Degeneracy provides fallbacks. This skill offers redundant strategies.

Overview

This skill implements entropy-driven sim2real transfer to tighten the reality gap for robot control. It combines maximum-entropy reinforcement learning, broad domain randomization, and information-theoretic alignment so policies trained in simulation generalize to a single real world. The approach focuses on matching information content and entropy profiles rather than exact physical parameters.

How this skill works

The pipeline maximizes entropy in simulation (diverse domain parameters and high policy entropy) to expose the policy to many plausible worlds. It then measures and minimizes information-theoretic divergences between simulated and real observations (mutual information, Wasserstein/MMD, entropy matching) and adapts randomization to align entropy profiles. At deployment the learned policy collapses uncertainty onto the real world, producing focused, robust behavior.

When to use it

  • Training policies that must transfer from simulation to physical robots
  • Environments where exact physics are unknown or expensive to model
  • When you can collect limited real observation samples to guide adaptation
  • Systems that benefit from robustness to unmodeled variability
  • Projects aiming to reduce hardware trial-and-error and failure risk

Best practices

  • Start with wide domain randomization to maximize coverage, then iteratively adapt toward real entropy
  • Use an entropy-regularized RL algorithm (PPO/SAC style) with automatic temperature tuning
  • Collect representative real observation samples early and use them to match moments or entropy
  • Measure multiple divergence metrics (Wasserstein, MMD, mutual information) to guide adaptation
  • Track both policy entropy and observation entropy; target a realistic entropy ratio rather than zero difference

Example use cases

  • Legged robot locomotion trained under varied friction and mass, adapted to a specific lab floor
  • Manipulation tasks where object properties vary; randomize mass, friction, and sensor noise and adapt to measured object observations
  • Industrial arm that must tolerate payload variation by training on high-entropy sims then matching observed entropies on the production line
  • Chemical automation platform (topological chemputer) where reaction dynamics are uncertain — train control policies under broad simulation variability and collapse to lab reality

FAQ

Do I need a lot of real-world data to adapt the sim?

No.
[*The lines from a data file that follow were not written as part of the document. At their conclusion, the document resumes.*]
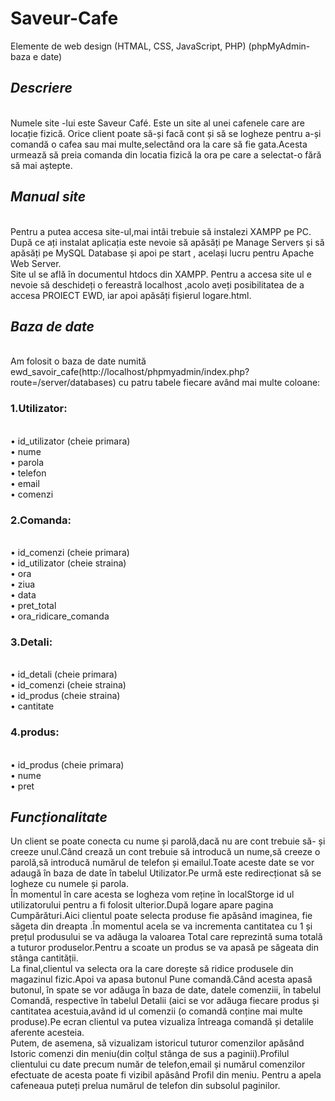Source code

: # Saveur-Cafe
Elemente de web design (HTMAL, CSS, JavaScript, PHP)  (phpMyAdmin-baza e date)


## *Descriere*
<br>
Numele site -lui este Saveur Café. Este un site al unei cafenele care are
locație fizică. Orice client poate să-și facă cont și să se logheze pentru a-și
comandă o cafea sau mai multe,selectând ora la care să fie gata.Acesta
urmează să preia comanda din locatia fizică la ora pe care a selectat-o fără să
mai aștepte.


## *Manual site*
<br>
Pentru a putea accesa site-ul,mai intâi trebuie să instalezi XAMPP pe PC.
După ce ați instalat aplicația este nevoie să apăsăți pe Manage Servers și să
apăsăți pe MySQL Database și apoi pe start , același lucru pentru Apache
Web Server.
<br>
Site ul se află în documentul htdocs din XAMPP. Pentru a accesa site ul e
nevoie să deschideți o fereastră localhost ,acolo aveți posibilitatea de a
accesa PROIECT EWD, iar apoi apăsăți fișierul logare.html.


## *Baza de date*
<br>
Am folosit o baza de date numită ewd_savoir_cafe(http://localhost/phpmyadmin/index.php?route=/server/databases) cu patru tabele fiecare având mai multe coloane:


### 1.Utilizator:
<br>
• id_utilizator (cheie primara)
<br>
• nume
<br>
• parola
<br>
• telefon
<br>
• email
<br>
• comenzi


### 2.Comanda:
<br>
• id_comenzi (cheie primara)
<br>
• id_utilizator (cheie straina)
<br>
• ora
<br>
• ziua
<br>
• data
<br>
• pret_total
<br>
• ora_ridicare_comanda


### 3.Detali:
<br>
• id_detali (cheie primara)
<br>
• id_comenzi (cheie straina)
<br>
• id_produs (cheie straina)
<br>
• cantitate


### 4.produs:
<br>
• id_produs (cheie primara)
<br>
• nume
<br>
• pret


## *Funcționalitate*


Un client se poate conecta cu nume și parolă,dacă nu are cont trebuie să-
și creeze unul.Când crează un cont trebuie să introducă un nume,să creeze o
parolă,să introducă numărul de telefon și emailul.Toate aceste date se vor
adaugă în baza de date în tabelul Utilizator.Pe urmă este redirecționat să se
logheze cu numele și parola.
<br>
În momentul în care acesta se logheza vom reține în localStorge id ul
utilizatorului pentru a fi folosit ulterior.După logare apare pagina
Cumpărături.Aici clientul poate selecta produse fie apăsând imaginea, fie
săgeta din dreapta .În momentul acela se va incrementa cantitatea cu 1 și
prețul produsului se va adăuga la valoarea Total care reprezintă suma totală a
tuturor produselor.Pentru a scoate un produs se va apasă pe săgeata din
stânga cantității.
<br>
La final,clientul va selecta ora la care dorește să ridice produsele din
magazinul fizic.Apoi va apasa butonul Pune comandă.Când acesta apasă
butonul, în spate se vor adăuga în baza de date, datele comenziii, în tabelul
Comandă, respective în tabelul Detalii (aici se vor adăuga fiecare produs și
cantitatea acestuia,având id ul comenzii (o comandă conține mai multe
produse).Pe ecran clientul va putea vizualiza întreaga comandă și detalile
aferente acesteia.
<br>
Putem, de asemena, să vizualizam istoricul tuturor comenzilor apăsând
Istoric comenzi din meniu(din colțul stânga de sus a paginii).Profilul clientului
cu date precum număr de telefon,email și numărul comenzilor efectuate de
acesta poate fi vizibil apăsând Profil din meniu.
Pentru a apela cafeneaua puteți prelua numărul de telefon din subsolul
paginilor.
The method is designed to use limited real observation samples (moments or short trajectories) to estimate entropy and guide randomization; you only need enough data to estimate means, variances, or a small set of features.

How do I choose entropy targets and coefficients?

Start with a relatively large entropy coefficient to encourage exploration in sim, enable automatic temperature tuning, then adapt targets by measuring observation entropy on the real system and minimizing the entropy gap.